WorldID, sebuah sistem identifikasi digital yang menggunakan pemindaian iris mata untuk memverifikasi identitas unik individu, menjadi pusat perhatian. Teknologi ini bertujuan untuk menciptakan sistem "satu orang, satu ID," namun implementasinya di Indonesia menimbulkan kekhawatiran terkait privasi dan keamanan data.
Menanggapi pembekuan tersebut, Tools for Humanity, perusahaan di balik Worldcoin dan WorldID yang didirikan oleh Sam Altman, menyatakan telah menghentikan sementara layanan verifikasi di Indonesia secara sukarela. Pihak perusahaan juga tengah berupaya menjalin komunikasi dengan pemerintah Indonesia untuk mengklarifikasi persyaratan perizinan yang diperlukan.
"Kami berharap dapat terus melanjutkan dialog konstruktif dan suportif yang telah terjalin selama setahun terakhir dengan pihak pemerintah terkait. Jika terdapat kekurangan atau kesalahpahaman terkait perizinan kami, kami tentu akan menindaklanjutinya," demikian pernyataan resmi dari Tools for Humanity.
Di tengah kekhawatiran yang muncul, pengamat keamanan siber dari Vaksincom, Alfons Tanujaya, menilai bahwa ketakutan berlebihan terhadap penggunaan WorldID kurang beralasan. Menurutnya, data iris mata yang dikumpulkan disimpan secara terenkripsi dan tersebar di beberapa server yang berbeda, sehingga meminimalkan risiko kebocoran data.
Alfons bahkan berpendapat bahwa data kependudukan seperti Nomor Induk Kependudukan (NIK) dan Kartu Keluarga (KK), atau data pengenalan wajah (face recognition) justru lebih rentan terhadap penyalahgunaan. Ia menjelaskan bahwa meskipun WorldID menyimpan data iris, data tersebut dienkripsi dan dipecah menjadi beberapa bagian yang disimpan di server yang berbeda.

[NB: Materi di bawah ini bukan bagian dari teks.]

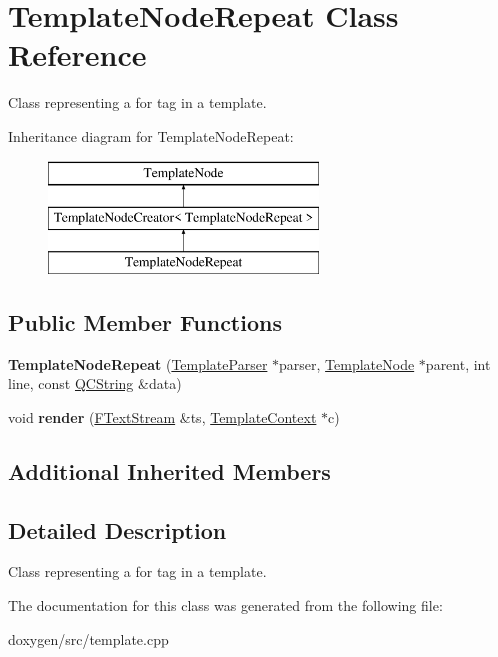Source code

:\hypertarget{class_template_node_repeat}{}\section{Template\+Node\+Repeat Class Reference}
\label{class_template_node_repeat}


Class representing a \textquotesingle{}for\textquotesingle{} tag in a template.  


Inheritance diagram for Template\+Node\+Repeat\+:\begin{figure}[H]
\begin{center}
\leavevmode
\includegraphics[height=3.000000cm]{class_template_node_repeat}
\end{center}
\end{figure}
\subsection*{Public Member Functions}
\begin{DoxyCompactItemize}
\item 
\mbox{\label{class_template_node_repeat_a2375c0b5d57a0efd46bfb0f49f9191fb}} 
{\bfseries Template\+Node\+Repeat} (\mbox{\hyperlink{class_template_parser}{Template\+Parser}} $\ast$parser, \mbox{\hyperlink{class_template_node}{Template\+Node}} $\ast$parent, int line, const \mbox{\hyperlink{class_q_c_string}{Q\+C\+String}} \&data)
\item 
\mbox{\label{class_template_node_repeat_a07160af252e718da305d5c3e34346422}} 
void {\bfseries render} (\mbox{\hyperlink{class_f_text_stream}{F\+Text\+Stream}} \&ts, \mbox{\hyperlink{class_template_context}{Template\+Context}} $\ast$c)
\end{DoxyCompactItemize}
\subsection*{Additional Inherited Members}


\subsection{Detailed Description}
Class representing a \textquotesingle{}for\textquotesingle{} tag in a template. 

The documentation for this class was generated from the following file\+:\begin{DoxyCompactItemize}
\item 
doxygen/src/template.\+cpp\end{DoxyCompactItemize}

"Jadi risiko tertinggi, andaikan ada orang bisa menggabungkan data dari empat server yang berbeda, andaikan ada yang mampu pecahkan kunci enkripsi itu, yang bocor ya data iris -- yang mana juga tidak bakal terjadi," ujarnya.

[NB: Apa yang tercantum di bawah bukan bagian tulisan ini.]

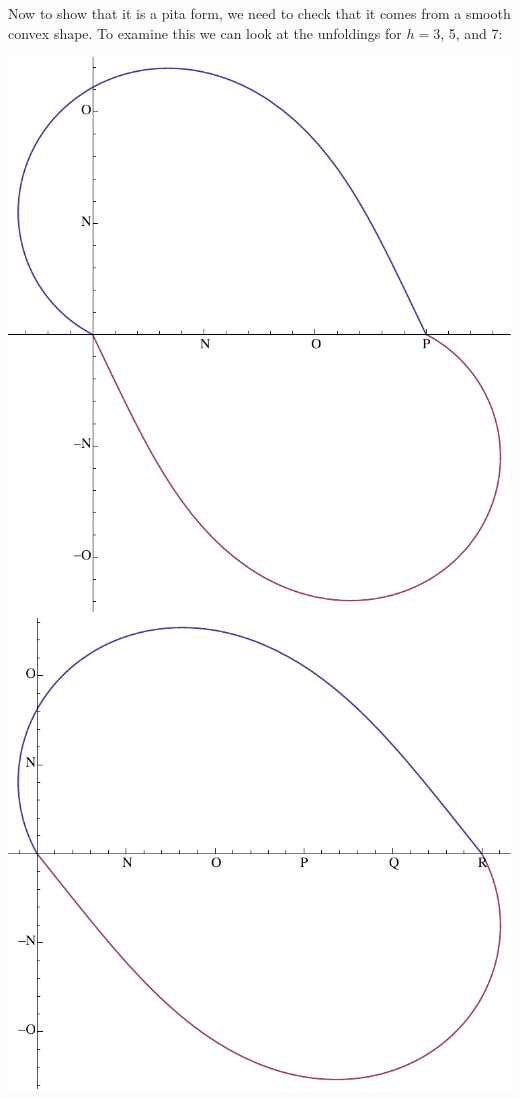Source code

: \documentclass[12pt]{article}
\begin{document}
Now to show that it is a pita form, we need to check that it comes from a smooth convex shape. To examine this we can look at the unfoldings for $h=3$, 5, and 7:
\begin{center}
\includegraphics[scale=.4]{unfold_h=3.pdf}
\includegraphics[scale=.4]{unfold_h=5.pdf}

\end{center}
\end{document}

Lebih lanjut, Alfons menyarankan agar pemerintah Indonesia memanfaatkan kemajuan teknologi seperti WorldID, namun dengan tetap mengedepankan regulasi yang ketat. Ia mengusulkan agar pemerintah meminta WorldID untuk menyimpan data penduduk Indonesia di server yang berlokasi di dalam negeri.
"Tidak perlu di luar. Kan pemerintah lemah dalam pengelolaan sekuriti, jadi kenapa tidak manfaatkan kelebihannya WorldID yang memiliki kemampuan mengelola data? Lalu manfaatkan one person one id," imbuhnya.

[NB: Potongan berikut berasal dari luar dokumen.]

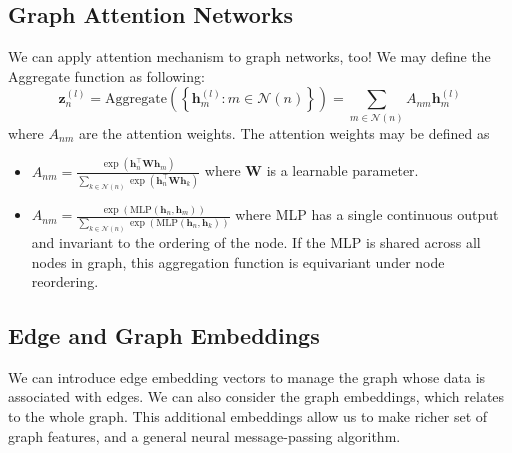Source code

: \documentclass{article}
\begin{document}
    \subsection{Graph Attention Networks}
        We can apply attention mechanism to graph networks, too! We may define the Aggregate function as following:
        \[
        \textbf{z}_n^{(l)}=\text{Aggregate}\left( \left\{ \textbf{h}_m^{(l)}:m \in \mathcal N(n) \right\} \right)
        =\sum_{m \in \mathcal N(n)} A_{nm}\textbf{h}_m^{(l)}
        \]
        where $A_{nm}$ are the attention weights.
        The attention weights may be defined as
        \begin{itemize}
            \item $\displaystyle{A_{nm}=\frac{\exp{(\textbf{h}_n^{\top}\textbf{W}\textbf{h}_m)}}{\sum_{k \in \mathcal N(n)}\exp{(\textbf{h}_n^{\top}\textbf{W}\textbf{h}_k)}}}$
                where \textbf{W} is a learnable parameter.
            \item $\displaystyle{A_{nm}=\frac{\exp{(\text{MLP}(\textbf{h}_n, \textbf{h}_m))}}{\sum_{k \in \mathcal N(n)}\exp{(\text{MLP}(\textbf{h}_n, \textbf{h}_k))}}}$
                where MLP has a single continuous output and invariant to the ordering of the node. If the MLP is shared across all nodes in graph, this aggregation function is equivariant under node reordering.
        \end{itemize}
    \subsection{Edge and Graph Embeddings}
        We can introduce edge embedding vectors to manage the graph whose data is associated with edges. We can also consider the graph embeddings, which relates to the whole graph.
        This additional embeddings allow us to make richer set of graph features, and a general neural message-passing algorithm.
\end{document}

Kasus WorldID ini menyoroti pentingnya keseimbangan antara inovasi teknologi dan perlindungan data pribadi. Pemerintah perlu memastikan bahwa setiap teknologi baru yang masuk ke Indonesia mematuhi standar keamanan dan privasi yang berlaku, serta memberikan manfaat yang jelas bagi masyarakat.